Supplied data: Begin

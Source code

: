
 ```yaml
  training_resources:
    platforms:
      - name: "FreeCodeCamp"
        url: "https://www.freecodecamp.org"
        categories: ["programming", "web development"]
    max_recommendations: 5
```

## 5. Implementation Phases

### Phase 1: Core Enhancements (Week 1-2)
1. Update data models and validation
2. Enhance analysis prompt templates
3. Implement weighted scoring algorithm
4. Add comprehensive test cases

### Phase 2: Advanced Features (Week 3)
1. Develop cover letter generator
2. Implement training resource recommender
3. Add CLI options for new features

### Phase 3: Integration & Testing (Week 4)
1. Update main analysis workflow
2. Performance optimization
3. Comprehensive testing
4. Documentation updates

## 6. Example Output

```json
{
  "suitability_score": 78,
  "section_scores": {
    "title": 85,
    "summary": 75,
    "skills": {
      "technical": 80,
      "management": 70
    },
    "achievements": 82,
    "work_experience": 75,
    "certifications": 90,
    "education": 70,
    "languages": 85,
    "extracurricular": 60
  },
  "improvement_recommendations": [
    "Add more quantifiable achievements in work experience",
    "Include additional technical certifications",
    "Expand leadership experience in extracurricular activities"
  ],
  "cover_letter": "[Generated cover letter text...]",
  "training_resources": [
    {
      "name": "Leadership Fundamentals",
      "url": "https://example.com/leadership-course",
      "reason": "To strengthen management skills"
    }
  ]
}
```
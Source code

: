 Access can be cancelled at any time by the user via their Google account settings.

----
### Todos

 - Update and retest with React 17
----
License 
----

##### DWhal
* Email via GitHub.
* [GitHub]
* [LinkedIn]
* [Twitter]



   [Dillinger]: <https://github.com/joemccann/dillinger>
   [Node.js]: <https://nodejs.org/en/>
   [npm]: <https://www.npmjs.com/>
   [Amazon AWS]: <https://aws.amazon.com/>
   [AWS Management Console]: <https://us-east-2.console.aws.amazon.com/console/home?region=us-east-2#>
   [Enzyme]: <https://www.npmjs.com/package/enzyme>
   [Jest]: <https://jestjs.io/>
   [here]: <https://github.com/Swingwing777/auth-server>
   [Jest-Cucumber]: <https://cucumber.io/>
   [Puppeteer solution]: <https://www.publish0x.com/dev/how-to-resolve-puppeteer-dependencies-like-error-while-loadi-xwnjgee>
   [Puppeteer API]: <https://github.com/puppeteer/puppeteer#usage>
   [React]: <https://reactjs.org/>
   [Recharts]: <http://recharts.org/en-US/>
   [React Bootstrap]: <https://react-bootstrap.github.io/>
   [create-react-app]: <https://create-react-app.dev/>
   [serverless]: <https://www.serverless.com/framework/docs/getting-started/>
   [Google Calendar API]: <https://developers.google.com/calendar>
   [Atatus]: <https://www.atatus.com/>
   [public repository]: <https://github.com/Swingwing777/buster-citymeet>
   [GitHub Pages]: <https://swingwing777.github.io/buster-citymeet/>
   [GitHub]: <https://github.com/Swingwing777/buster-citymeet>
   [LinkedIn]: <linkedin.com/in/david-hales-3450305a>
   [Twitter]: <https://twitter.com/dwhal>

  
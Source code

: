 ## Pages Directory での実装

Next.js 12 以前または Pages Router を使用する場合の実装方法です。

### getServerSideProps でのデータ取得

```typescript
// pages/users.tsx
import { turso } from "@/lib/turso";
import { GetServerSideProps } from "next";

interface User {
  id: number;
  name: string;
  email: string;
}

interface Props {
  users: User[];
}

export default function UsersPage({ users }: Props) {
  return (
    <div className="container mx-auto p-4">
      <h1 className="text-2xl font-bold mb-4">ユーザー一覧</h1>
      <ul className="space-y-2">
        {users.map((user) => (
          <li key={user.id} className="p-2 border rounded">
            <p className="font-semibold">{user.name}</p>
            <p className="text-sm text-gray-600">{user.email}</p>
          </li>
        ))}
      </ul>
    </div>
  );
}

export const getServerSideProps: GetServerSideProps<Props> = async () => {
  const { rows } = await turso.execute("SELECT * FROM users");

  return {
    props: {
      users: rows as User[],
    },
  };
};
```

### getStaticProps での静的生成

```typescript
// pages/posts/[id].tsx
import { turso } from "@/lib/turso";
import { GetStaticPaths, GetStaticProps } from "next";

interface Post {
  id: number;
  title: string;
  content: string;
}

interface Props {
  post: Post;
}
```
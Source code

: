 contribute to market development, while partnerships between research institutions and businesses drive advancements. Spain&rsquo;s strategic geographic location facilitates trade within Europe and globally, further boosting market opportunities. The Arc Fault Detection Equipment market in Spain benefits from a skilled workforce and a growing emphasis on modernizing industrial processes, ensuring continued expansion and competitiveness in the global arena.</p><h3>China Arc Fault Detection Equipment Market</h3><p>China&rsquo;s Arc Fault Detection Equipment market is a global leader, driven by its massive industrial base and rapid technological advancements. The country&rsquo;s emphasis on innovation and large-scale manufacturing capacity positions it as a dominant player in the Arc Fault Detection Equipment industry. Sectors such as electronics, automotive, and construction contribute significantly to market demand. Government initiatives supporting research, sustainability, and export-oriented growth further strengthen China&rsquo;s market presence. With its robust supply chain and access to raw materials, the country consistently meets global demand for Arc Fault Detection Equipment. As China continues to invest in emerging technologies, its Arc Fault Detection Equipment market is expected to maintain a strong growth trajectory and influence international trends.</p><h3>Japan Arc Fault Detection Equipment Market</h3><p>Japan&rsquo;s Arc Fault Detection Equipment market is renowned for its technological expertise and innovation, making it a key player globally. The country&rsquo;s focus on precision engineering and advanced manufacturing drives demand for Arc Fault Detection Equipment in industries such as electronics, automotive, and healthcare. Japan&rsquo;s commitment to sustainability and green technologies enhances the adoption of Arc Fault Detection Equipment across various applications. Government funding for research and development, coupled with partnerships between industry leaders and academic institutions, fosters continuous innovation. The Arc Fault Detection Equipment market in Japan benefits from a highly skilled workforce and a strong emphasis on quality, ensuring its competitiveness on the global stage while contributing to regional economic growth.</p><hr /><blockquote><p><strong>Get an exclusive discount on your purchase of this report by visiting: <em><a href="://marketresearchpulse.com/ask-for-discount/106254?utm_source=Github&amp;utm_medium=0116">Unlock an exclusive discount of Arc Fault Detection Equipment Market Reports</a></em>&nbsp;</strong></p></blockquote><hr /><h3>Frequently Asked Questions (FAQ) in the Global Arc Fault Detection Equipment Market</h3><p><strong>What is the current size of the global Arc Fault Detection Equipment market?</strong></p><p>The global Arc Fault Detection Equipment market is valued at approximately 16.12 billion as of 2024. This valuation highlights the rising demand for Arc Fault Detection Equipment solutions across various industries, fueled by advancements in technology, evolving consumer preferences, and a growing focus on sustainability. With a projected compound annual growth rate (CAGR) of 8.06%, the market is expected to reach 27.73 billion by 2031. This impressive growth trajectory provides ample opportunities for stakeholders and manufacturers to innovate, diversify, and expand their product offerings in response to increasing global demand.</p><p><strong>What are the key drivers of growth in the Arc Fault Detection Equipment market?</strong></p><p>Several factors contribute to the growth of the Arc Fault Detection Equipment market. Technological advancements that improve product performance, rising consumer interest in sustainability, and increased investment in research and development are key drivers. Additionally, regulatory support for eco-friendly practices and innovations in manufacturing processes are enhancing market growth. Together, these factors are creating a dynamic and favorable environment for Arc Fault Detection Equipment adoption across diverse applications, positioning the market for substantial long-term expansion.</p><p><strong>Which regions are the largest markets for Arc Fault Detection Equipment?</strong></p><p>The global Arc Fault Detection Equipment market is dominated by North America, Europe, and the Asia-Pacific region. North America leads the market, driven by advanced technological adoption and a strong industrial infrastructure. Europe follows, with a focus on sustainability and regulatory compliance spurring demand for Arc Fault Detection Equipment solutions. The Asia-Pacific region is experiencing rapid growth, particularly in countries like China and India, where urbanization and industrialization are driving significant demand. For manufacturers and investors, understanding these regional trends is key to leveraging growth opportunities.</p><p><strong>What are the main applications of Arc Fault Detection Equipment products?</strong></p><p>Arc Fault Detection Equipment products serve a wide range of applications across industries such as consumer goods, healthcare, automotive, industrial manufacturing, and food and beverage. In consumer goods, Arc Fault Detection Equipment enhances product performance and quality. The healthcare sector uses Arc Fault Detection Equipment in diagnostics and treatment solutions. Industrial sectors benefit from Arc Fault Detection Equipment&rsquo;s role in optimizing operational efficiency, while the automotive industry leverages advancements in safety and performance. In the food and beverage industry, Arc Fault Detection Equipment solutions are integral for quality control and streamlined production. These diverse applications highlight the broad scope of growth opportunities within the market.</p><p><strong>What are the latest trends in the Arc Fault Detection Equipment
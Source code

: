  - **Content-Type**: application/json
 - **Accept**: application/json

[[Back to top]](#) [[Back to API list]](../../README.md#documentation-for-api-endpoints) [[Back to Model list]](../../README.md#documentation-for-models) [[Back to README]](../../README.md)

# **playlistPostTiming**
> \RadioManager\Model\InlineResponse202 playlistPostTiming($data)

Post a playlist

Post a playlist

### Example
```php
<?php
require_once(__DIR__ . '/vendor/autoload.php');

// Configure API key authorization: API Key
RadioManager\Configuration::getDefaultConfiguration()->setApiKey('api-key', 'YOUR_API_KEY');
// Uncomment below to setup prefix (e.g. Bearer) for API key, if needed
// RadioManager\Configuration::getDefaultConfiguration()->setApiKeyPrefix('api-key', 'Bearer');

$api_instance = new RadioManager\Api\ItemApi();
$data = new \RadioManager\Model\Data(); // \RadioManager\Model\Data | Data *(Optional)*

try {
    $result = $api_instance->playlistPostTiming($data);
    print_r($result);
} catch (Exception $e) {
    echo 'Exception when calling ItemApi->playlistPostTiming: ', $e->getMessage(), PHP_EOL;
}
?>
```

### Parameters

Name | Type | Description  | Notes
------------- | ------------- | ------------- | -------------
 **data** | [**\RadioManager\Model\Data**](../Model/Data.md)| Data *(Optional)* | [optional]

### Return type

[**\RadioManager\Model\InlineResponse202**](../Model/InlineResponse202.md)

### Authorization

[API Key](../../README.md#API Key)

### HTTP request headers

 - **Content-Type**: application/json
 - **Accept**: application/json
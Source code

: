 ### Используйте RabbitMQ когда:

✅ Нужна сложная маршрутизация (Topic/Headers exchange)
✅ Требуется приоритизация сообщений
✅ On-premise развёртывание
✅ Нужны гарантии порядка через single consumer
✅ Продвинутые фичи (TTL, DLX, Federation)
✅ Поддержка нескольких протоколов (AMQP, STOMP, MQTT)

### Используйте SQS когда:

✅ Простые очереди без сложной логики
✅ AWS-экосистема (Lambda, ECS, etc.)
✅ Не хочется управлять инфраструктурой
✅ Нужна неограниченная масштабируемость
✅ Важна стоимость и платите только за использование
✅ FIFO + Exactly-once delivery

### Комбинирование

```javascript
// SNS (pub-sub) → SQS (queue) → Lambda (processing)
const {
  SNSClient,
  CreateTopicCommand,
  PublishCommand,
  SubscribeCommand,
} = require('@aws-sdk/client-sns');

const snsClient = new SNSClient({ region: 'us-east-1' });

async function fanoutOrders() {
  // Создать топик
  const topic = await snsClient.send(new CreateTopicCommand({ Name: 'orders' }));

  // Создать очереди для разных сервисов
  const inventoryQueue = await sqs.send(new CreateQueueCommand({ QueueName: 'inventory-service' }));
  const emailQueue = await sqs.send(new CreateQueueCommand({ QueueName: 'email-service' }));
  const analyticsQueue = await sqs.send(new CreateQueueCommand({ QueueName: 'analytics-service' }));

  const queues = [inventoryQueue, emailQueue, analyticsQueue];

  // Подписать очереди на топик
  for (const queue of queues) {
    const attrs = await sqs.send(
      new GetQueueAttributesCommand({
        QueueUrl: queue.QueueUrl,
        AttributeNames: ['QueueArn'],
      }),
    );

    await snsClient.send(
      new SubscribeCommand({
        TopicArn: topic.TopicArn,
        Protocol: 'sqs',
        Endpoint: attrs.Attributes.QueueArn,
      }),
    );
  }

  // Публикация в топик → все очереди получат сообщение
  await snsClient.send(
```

Supplied data: End

> _Try it_
Go through the records above and, whenever a line includes the word "RadioManager", copy it.

> _Response to this task_
> \RadioManager\Model\InlineResponse202 playlistPostTiming($data)
RadioManager\Configuration::getDefaultConfiguration()->setApiKey('api-key', 'YOUR_API_KEY');
// RadioManager\Configuration::getDefaultConfiguration()->setApiKeyPrefix('api-key', 'Bearer');
$api_instance = new RadioManager\Api\ItemApi();
$data = new \RadioManager\Model\Data(); // \RadioManager\Model\Data | Data *(Optional)*
 **data** | [**\RadioManager\Model\Data**](../Model/Data.md)| Data *(Optional)* | [optional]
[**\RadioManager\Model\InlineResponse202**](../Model/InlineResponse202.md)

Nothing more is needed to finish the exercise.